Her hundred-page journal of those two weeks is her first surviving prose narrative. She archaically spells — and was for decades to spell – ‘show’ as ‘shew’. The handwriting is firm and very confident, fluent about what she perceives. The troupe’s antics are juvenile – she had only the previous month reached twenty, after all – but her eye is keen in discerning the painful jocularities of youth, and the agonising fou rires that are really signs of pre-first night nerves. Meeting a group of gypsies, the Magpies note a kinship, leading as both do a wandering existence cut off from the ordinary run of life. Iris expects daily arrest since ‘the number of copyright songs we are singing without permission, & performances we are giving without licences, and cars we are driving without insurances, is really amazing’. She notes: ‘Riding on running boards when the car is going a good forty is most exhilarating sport.’

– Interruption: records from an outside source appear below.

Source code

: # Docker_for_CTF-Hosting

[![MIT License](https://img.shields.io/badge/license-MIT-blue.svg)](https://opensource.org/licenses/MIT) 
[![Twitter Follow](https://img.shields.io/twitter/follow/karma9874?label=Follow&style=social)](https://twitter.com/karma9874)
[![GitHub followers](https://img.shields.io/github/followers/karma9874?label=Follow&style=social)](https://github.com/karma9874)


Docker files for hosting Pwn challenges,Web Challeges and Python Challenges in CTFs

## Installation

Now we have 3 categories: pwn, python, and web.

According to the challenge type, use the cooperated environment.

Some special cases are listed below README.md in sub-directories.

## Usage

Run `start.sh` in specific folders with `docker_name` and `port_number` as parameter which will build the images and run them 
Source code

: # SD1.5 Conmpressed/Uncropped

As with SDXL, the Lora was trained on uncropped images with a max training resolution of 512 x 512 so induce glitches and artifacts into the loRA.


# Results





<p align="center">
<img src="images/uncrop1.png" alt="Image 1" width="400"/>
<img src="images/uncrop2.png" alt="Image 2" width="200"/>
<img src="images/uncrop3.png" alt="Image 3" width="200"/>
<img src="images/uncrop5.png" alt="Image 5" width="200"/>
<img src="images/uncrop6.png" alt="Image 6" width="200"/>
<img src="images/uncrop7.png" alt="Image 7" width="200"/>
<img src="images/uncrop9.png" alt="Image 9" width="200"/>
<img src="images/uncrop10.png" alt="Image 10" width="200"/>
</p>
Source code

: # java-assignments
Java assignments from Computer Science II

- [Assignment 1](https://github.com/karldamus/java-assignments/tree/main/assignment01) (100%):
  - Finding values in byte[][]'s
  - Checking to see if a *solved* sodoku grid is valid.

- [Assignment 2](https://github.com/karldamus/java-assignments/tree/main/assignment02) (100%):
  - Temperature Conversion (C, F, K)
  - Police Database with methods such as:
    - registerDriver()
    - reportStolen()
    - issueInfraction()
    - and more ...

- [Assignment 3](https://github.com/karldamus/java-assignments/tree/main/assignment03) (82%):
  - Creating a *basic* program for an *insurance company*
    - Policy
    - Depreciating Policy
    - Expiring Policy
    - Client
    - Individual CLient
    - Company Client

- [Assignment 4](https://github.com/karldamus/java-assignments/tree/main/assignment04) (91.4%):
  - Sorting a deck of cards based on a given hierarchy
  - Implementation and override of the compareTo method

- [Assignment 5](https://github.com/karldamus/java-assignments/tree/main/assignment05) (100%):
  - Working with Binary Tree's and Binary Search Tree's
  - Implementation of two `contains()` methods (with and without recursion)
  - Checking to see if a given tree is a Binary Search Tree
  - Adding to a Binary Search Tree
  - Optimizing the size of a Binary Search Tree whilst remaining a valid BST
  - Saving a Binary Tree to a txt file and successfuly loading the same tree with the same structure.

She muses to herself of the company: ‘They’re a wonderful collection to be sure, & it’s devilish fond I am of them': Irishness was her stock-in-trade. Cherwell had recently published her satirical ‘The Irish – Are they Human?’ – an answering polemic pointed out that she was obviously Scots-Irish76 – and Denis Healey, part-Irish, two years older, and not knowing her well, believed for the following sixty years that Iris had come straight to Oxford from Dublin. Iris writes of Virginia Woolf as ‘the darling, dangerous woman’77 and is given to the imprecation ‘Holy Mother of God’. After big, unshaven and, to Iris, very attractive Hugh Vaughan James finally arrives – a link with the Labour Club and the Communist Party – ‘with all the dust of Kerry on him and the same old devil in his extraordinarily blue eyes’, having hitch-hiked from the west of Ireland on cars and a tramp steamer, missing two nights’ sleep, she soon notes that his brogue is ‘better than mine’, a phrase that suggests Irishness as a matter of identification and impersonation as well as inheritance. Hugh was mistaken for a member of the IRA in Valencia. Tom Fletcher’s indifferent Irish accent, and worse jigs, by contrast, grate. It is no accident that Iris’s writing persona, in her first published novel, was to have an Irish voice.

She talks about Communism and the international situation with Hugh, for whom she felt a tendresse to which they briefly give expression, Iris imagining him an old Bolshevik and amazed to find he has been ‘in’ (i.e. the Party) only a few months. He fills the scene-shifting intervals with ‘brilliant’ songs and patter, does Cossack dances on the running-board travelling at sixty. At fifteen stone and with a three-day growth of beard he resembles a Viking chieftain or some ancient Celtic hero. Indeed he pleases Iris by believing in the little people; he is, after all, himself a ‘giant’.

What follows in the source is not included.